Fig. 2.

Pum1^−/−; Pum2^−/− mice are developmentally delayed and embryonic lethal by e8.5. Immunofluorescence staining of wild-type and mutant embryos for Oct4 (red) and endoderm marker Gata4 (green). (A and B) The e3.5 mutant embryos have no (or a smaller) blastocoel cavity and lack Gata4-positive primitive endoderm (PrE) cells. (C and D) The e4.5 mutant embryos have randomly positioned PrE cells in the ICM. (E and F) The e5.5 wild-type embryos develop an inner layer of Oct4-positive epiblast cells and an outer layer of visceral Gata4-positive endoderm cells. In mutant embryos, Gata4-positive PrE cells remain next to the blastocoel cavity. Nuclei were stained with DAPI (blue). (Scale bars, A–F, 25 µm.) (G) The e8.5 embryonic and extraembryonic tissues from Pum1^+/−; Pum2^+/− mated mice. Yolk sacs were used for genotyping.
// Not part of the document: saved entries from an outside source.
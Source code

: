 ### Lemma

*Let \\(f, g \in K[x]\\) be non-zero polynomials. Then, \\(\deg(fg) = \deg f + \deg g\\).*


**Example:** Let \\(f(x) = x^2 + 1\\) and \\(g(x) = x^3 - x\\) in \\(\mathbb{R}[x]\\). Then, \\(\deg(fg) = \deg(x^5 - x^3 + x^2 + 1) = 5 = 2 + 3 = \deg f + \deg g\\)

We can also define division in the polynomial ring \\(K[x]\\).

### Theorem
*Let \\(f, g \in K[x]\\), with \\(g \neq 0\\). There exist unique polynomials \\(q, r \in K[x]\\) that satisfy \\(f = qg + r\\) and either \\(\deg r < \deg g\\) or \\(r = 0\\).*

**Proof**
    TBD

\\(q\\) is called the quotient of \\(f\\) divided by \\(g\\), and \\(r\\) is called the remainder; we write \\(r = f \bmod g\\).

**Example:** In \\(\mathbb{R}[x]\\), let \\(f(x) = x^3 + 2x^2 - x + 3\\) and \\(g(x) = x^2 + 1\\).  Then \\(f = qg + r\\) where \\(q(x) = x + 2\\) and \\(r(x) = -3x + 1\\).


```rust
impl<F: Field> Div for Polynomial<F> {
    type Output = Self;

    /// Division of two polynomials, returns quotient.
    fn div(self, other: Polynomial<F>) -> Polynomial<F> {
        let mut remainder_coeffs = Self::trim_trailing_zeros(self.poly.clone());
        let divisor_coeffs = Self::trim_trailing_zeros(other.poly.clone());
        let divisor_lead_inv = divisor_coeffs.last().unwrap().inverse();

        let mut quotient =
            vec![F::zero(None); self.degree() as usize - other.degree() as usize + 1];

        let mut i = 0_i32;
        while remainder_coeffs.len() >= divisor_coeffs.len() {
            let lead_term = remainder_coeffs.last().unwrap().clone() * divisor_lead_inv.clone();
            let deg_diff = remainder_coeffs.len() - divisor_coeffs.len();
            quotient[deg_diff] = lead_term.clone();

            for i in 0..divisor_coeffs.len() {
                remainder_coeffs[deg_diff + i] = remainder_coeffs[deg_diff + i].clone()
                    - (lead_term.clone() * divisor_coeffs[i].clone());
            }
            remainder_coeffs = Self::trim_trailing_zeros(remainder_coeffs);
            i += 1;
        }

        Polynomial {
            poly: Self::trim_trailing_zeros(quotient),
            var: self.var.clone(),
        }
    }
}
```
A Pum1^−/−; Pum2^−/− embryo (far right) is smaller than all littermates. (Scale bar, 1 mm.) (H–K) Higher magnification of dissected e8.5 embryos; the Pum1^−/−; Pum2^−/− double-knockout embryo (Inset in J, magnified in K) shows developmental delay, a primitive head fold, and overall lack of tissue with especially thin neural tissue. (Scale bars, H–K, 500 µm.)